Sementara itu, semua bir yang diminum di saloon Long Branch Kota Dodge juga asli, karena tidak mungkin menemukan bir lain yang menghasilkan busa bir draft yang jelas. Namun, menurut majalah True West, wiski yang terlihat di ‘Gunsmoke’ adalah teh atau air berwarna.
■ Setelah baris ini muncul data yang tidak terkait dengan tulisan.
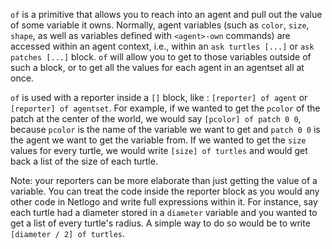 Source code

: `of` is a primitive that allows you to reach into an agent and pull out the value of some variable it owns. Normally, agent variables (such as `color`, `size`, `shape`, as well as variables defined with `<agent>-own` commands) are accessed within an agent context, i.e., within an `ask turtles [...]` or `ask patches [...]` block. `of` will allow you to get to those variables outside of such a block, or to get all the values for each agent in an agentset all at once. 

 `of` is used with a reporter inside a `[]` block, like : `[reporter] of agent` or `[reporter] of agentset`. For example, if we wanted to get the `pcolor` of the patch at the center of the world, we would say `[pcolor] of patch 0 0`, because `pcolor` is the name of the variable we want to get  and `patch 0 0` is the agent we want to get the variable from. If we wanted to get the `size` values for every turtle, we would write `[size] of turtles` and would get back a list of the size of each turtle. 



Note:  your reporters can be more elaborate than just getting the value of a variable. You can treat the code inside the reporter block as you would any other code in Netlogo and write full expressions within it. For instance, say each turtle had a diameter stored in a `diameter` variable and you wanted to get a list of every turtle's radius. A simple way to do so would be to write `[diameter / 2] of turtles`.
Rebusan di ‘Gunsmoke’ adalah masakan rumahan yang otentik
Hidangan panggang seperti iga, daging sapi, dan kelinci panggang yang terlihat di “Gunsmoke” bersumber dari kafe Hollywood yang khusus menyajikan makanan tersebut, tetapi jika menyangkut sup, tidak ada yang bisa menggantikan masakan rumahan. Berbagai jenis sup ada di antara makanan api unggun yang membangun Amerika Barat, dan semua sup di “Gunsmoke” disiapkan oleh istri Clem Widrig, Ruth, yang resepnya membutuhkan 10 pon daging sapi yang dimasak dalam ketel pengalengan, bersama dengan tiga ikat wortel, selusin kentang, dua ikat parsnip, satu ikat seledri, satu umbi bawang putih, berbagai bumbu, dan sebotol anggur Burgundy. Kabarnya, antara “para pemain dan kru, tidak pernah ada yang tersisa.” Jika pemikiran ini membuat Anda mengeluarkan air liur, kami tidak dapat mengklaim bahwa ini cocok dengan Ruth Widrig’s, tetapi Anda mungkin ingin melihat resep kami sendiri untuk sup daging sapi kuno.
Makanan juga berperan dalam beberapa lelucon praktis. Buck Taylor, yang berperan sebagai pembuat senjata Newly O’Brien di “Gunsmoke” dan mungkin lebih dikenal oleh pemirsa modern sebagai Emmett Walsh di “Yellowstone,” mengenang dalam sebuah wawancara dengan DeSoto Times-Tribune bahwa saat Taylor ditembak dari jarak dekat, James Arness yang nakal bertanggung jawab untuk mengeluarkan sebatang es krim dari belakang punggungnya dan mulai memakannya. “Saya harus serius dan mengatakan sesuatu seperti ‘Marsekal, ada perkelahian di Cabang Panjang!’ Dan dia di sana sedang makan es krim. Dia membuatku tertawa terbahak-bahak.”